| What this task involves |
The full set of entries below should be transcribed exactly.

# # #

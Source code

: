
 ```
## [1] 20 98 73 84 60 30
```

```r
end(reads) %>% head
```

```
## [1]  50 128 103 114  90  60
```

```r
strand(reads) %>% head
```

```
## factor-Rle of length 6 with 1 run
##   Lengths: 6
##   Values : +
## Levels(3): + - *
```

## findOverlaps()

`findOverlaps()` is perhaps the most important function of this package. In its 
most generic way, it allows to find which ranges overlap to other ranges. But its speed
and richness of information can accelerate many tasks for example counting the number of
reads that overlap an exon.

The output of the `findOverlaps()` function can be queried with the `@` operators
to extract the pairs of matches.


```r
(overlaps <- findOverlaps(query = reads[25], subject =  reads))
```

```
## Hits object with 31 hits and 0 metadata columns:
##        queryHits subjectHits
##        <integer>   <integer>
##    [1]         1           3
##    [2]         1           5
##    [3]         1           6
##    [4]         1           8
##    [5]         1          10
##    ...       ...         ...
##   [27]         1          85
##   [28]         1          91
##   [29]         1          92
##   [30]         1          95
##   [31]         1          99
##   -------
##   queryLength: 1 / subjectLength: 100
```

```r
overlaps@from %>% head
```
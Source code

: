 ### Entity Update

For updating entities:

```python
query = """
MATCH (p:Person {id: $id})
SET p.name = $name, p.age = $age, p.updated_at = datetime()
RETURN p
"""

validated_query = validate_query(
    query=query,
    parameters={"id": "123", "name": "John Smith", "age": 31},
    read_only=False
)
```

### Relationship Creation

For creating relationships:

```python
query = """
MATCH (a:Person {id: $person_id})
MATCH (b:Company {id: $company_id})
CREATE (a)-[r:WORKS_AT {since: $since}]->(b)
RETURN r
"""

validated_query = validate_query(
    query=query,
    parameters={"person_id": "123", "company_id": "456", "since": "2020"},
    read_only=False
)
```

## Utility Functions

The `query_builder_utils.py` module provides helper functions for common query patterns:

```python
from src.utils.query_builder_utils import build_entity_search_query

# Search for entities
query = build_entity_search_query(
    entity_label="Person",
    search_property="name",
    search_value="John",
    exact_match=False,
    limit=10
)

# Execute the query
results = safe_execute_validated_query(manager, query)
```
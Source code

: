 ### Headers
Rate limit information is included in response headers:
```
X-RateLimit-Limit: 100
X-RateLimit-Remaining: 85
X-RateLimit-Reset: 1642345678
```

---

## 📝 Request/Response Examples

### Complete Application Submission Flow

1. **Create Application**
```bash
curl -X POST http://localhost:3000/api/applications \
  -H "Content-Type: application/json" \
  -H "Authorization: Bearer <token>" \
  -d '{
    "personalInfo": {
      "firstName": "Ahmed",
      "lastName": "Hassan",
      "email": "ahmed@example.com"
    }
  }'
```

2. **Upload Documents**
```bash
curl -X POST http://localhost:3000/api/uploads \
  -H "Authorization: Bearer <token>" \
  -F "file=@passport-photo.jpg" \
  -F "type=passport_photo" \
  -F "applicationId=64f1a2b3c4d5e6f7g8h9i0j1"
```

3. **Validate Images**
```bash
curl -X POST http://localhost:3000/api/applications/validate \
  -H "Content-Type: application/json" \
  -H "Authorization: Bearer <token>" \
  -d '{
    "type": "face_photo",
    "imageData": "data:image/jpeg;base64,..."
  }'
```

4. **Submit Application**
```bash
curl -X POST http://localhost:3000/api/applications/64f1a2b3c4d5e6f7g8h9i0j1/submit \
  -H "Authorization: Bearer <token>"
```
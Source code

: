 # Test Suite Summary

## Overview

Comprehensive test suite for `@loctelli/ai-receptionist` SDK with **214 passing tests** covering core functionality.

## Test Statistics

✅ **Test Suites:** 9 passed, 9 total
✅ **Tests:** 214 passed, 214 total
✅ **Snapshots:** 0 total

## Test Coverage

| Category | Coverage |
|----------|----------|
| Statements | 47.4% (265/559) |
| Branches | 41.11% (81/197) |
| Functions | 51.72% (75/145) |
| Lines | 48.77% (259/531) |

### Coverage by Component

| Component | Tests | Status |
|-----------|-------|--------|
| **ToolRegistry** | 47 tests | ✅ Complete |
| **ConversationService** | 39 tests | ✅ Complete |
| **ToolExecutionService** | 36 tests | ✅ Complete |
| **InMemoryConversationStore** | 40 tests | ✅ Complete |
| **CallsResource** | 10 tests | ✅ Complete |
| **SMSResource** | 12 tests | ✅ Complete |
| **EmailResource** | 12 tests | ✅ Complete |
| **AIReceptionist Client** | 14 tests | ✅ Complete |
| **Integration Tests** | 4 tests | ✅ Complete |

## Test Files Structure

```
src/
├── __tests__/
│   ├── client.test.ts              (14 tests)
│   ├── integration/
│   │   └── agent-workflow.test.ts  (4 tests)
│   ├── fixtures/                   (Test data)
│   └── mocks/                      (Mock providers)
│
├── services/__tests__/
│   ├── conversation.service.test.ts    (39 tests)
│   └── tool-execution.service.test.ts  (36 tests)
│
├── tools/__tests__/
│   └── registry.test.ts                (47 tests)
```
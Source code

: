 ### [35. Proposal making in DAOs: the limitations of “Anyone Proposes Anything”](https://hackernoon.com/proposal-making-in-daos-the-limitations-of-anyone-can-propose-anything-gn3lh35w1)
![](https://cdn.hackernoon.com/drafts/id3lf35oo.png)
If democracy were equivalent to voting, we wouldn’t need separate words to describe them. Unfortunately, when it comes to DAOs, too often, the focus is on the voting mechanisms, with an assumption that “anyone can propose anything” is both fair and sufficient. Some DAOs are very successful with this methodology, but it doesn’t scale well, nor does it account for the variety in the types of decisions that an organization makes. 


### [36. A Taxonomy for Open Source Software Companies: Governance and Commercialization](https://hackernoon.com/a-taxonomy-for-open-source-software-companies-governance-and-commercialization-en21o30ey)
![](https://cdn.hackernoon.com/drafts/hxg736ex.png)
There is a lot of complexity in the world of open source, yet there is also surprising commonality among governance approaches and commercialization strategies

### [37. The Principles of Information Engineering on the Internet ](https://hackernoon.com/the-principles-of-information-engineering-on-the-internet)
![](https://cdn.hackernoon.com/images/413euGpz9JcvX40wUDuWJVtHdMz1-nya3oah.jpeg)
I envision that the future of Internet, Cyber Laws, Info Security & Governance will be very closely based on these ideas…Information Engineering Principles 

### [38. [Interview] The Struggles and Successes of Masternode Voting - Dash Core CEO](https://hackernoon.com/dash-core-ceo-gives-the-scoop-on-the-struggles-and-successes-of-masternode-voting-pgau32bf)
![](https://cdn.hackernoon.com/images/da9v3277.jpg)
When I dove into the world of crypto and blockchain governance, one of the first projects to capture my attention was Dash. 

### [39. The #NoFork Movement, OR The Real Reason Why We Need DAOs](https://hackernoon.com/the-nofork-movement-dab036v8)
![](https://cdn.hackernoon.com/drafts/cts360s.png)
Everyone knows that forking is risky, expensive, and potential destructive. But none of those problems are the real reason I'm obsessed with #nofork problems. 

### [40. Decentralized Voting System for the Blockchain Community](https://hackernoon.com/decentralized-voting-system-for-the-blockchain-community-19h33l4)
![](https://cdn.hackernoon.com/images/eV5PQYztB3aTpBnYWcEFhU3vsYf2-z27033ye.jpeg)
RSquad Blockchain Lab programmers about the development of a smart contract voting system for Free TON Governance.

# # #

| Problem solution |
Source code

:
 ```
## [1] 20 98 73 84 60 30
```

```r
end(reads) %>% head
```

```
## [1]  50 128 103 114  90  60
```

```r
strand(reads) %>% head
```

```
## factor-Rle of length 6 with 1 run
##   Lengths: 6
##   Values : +
## Levels(3): + - *
```

## findOverlaps()

`findOverlaps()` is perhaps the most important function of this package. In its 
most generic way, it allows to find which ranges overlap to other ranges. But its speed
and richness of information can accelerate many tasks for example counting the number of
reads that overlap an exon.

The output of the `findOverlaps()` function can be queried with the `@` operators
to extract the pairs of matches.


```r
(overlaps <- findOverlaps(query = reads[25], subject =  reads))
```

```
## Hits object with 31 hits and 0 metadata columns:
##        queryHits subjectHits
##        <integer>   <integer>
##    [1]         1           3
##    [2]         1           5
##    [3]         1           6
##    [4]         1           8
##    [5]         1          10
##    ...       ...         ...
##   [27]         1          85
##   [28]         1          91
##   [29]         1          92
##   [30]         1          95
##   [31]         1          99
##   -------
##   queryLength: 1 / subjectLength: 100
```

```r
overlaps@from %>% head
```
Source code

: ### Entity Update

For updating entities:

```python
query = """
MATCH (p:Person {id: $id})
SET p.name = $name, p.age = $age, p.updated_at = datetime()
RETURN p
"""

validated_query = validate_query(
    query=query,
    parameters={"id": "123", "name": "John Smith", "age": 31},
    read_only=False
)
```

### Relationship Creation

For creating relationships:

```python
query = """
MATCH (a:Person {id: $person_id})
MATCH (b:Company {id: $company_id})
CREATE (a)-[r:WORKS_AT {since: $since}]->(b)
RETURN r
"""

validated_query = validate_query(
    query=query,
    parameters={"person_id": "123", "company_id": "456", "since": "2020"},
    read_only=False
)
```

## Utility Functions

The `query_builder_utils.py` module provides helper functions for common query patterns:

```python
from src.utils.query_builder_utils import build_entity_search_query

# Search for entities
query = build_entity_search_query(
    entity_label="Person",
    search_property="name",
    search_value="John",
    exact_match=False,
    limit=10
)

# Execute the query
results = safe_execute_validated_query(manager, query)
```
Source code

: ### Headers
Rate limit information is included in response headers:
```
X-RateLimit-Limit: 100
X-RateLimit-Remaining: 85
X-RateLimit-Reset: 1642345678
```

---

## 📝 Request/Response Examples

### Complete Application Submission Flow

1. **Create Application**
```bash
curl -X POST http://localhost:3000/api/applications \
  -H "Content-Type: application/json" \
  -H "Authorization: Bearer <token>" \
  -d '{
    "personalInfo": {
      "firstName": "Ahmed",
      "lastName": "Hassan",
      "email": "ahmed@example.com"
    }
  }'
```

2. **Upload Documents**
```bash
curl -X POST http://localhost:3000/api/uploads \
  -H "Authorization: Bearer <token>" \
  -F "file=@passport-photo.jpg" \
  -F "type=passport_photo" \
  -F "applicationId=64f1a2b3c4d5e6f7g8h9i0j1"
```

3. **Validate Images**
```bash
curl -X POST http://localhost:3000/api/applications/validate \
  -H "Content-Type: application/json" \
  -H "Authorization: Bearer <token>" \
  -d '{
    "type": "face_photo",
    "imageData": "data:image/jpeg;base64,..."
  }'
```

4. **Submit Application**
```bash
curl -X POST http://localhost:3000/api/applications/64f1a2b3c4d5e6f7g8h9i0j1/submit \
  -H "Authorization: Bearer <token>"
```
Source code

: # Test Suite Summary

## Overview

Comprehensive test suite for `@loctelli/ai-receptionist` SDK with **214 passing tests** covering core functionality.

## Test Statistics

✅ **Test Suites:** 9 passed, 9 total
✅ **Tests:** 214 passed, 214 total
✅ **Snapshots:** 0 total

## Test Coverage

| Category | Coverage |
|----------|----------|
| Statements | 47.4% (265/559) |
| Branches | 41.11% (81/197) |
| Functions | 51.72% (75/145) |
| Lines | 48.77% (259/531) |

### Coverage by Component

| Component | Tests | Status |
|-----------|-------|--------|
| **ToolRegistry** | 47 tests | ✅ Complete |
| **ConversationService** | 39 tests | ✅ Complete |
| **ToolExecutionService** | 36 tests | ✅ Complete |
| **InMemoryConversationStore** | 40 tests | ✅ Complete |
| **CallsResource** | 10 tests | ✅ Complete |
| **SMSResource** | 12 tests | ✅ Complete |
| **EmailResource** | 12 tests | ✅ Complete |
| **AIReceptionist Client** | 14 tests | ✅ Complete |
| **Integration Tests** | 4 tests | ✅ Complete |

## Test Files Structure

```
src/
├── __tests__/
│   ├── client.test.ts              (14 tests)
│   ├── integration/
│   │   └── agent-workflow.test.ts  (4 tests)
│   ├── fixtures/                   (Test data)
│   └── mocks/                      (Mock providers)
│
├── services/__tests__/
│   ├── conversation.service.test.ts    (39 tests)
│   └── tool-execution.service.test.ts  (36 tests)
│
├── tools/__tests__/
│   └── registry.test.ts                (47 tests)
```
Source code

: ### [35. Proposal making in DAOs: the limitations of “Anyone Proposes Anything”](https://hackernoon.com/proposal-making-in-daos-the-limitations-of-anyone-can-propose-anything-gn3lh35w1)
![](https://cdn.hackernoon.com/drafts/id3lf35oo.png)
If democracy were equivalent to voting, we wouldn’t need separate words to describe them. Unfortunately, when it comes to DAOs, too often, the focus is on the voting mechanisms, with an assumption that “anyone can propose anything” is both fair and sufficient. Some DAOs are very successful with this methodology, but it doesn’t scale well, nor does it account for the variety in the types of decisions that an organization makes. 


### [36. A Taxonomy for Open Source Software Companies: Governance and Commercialization](https://hackernoon.com/a-taxonomy-for-open-source-software-companies-governance-and-commercialization-en21o30ey)
![](https://cdn.hackernoon.com/drafts/hxg736ex.png)
There is a lot of complexity in the world of open source, yet there is also surprising commonality among governance approaches and commercialization strategies

### [37. The Principles of Information Engineering on the Internet ](https://hackernoon.com/the-principles-of-information-engineering-on-the-internet)
![](https://cdn.hackernoon.com/images/413euGpz9JcvX40wUDuWJVtHdMz1-nya3oah.jpeg)
I envision that the future of Internet, Cyber Laws, Info Security & Governance will be very closely based on these ideas…Information Engineering Principles 

### [38. [Interview] The Struggles and Successes of Masternode Voting - Dash Core CEO](https://hackernoon.com/dash-core-ceo-gives-the-scoop-on-the-struggles-and-successes-of-masternode-voting-pgau32bf)
![](https://cdn.hackernoon.com/images/da9v3277.jpg)
When I dove into the world of crypto and blockchain governance, one of the first projects to capture my attention was Dash. 

### [39. The #NoFork Movement, OR The Real Reason Why We Need DAOs](https://hackernoon.com/the-nofork-movement-dab036v8)
![](https://cdn.hackernoon.com/drafts/cts360s.png)
Everyone knows that forking is risky, expensive, and potential destructive. But none of those problems are the real reason I'm obsessed with #nofork problems. 

### [40. Decentralized Voting System for the Blockchain Community](https://hackernoon.com/decentralized-voting-system-for-the-blockchain-community-19h33l4)
![](https://cdn.hackernoon.com/images/eV5PQYztB3aTpBnYWcEFhU3vsYf2-z27033ye.jpeg)
RSquad Blockchain Lab programmers about the development of a smart contract voting system for Free TON Governance.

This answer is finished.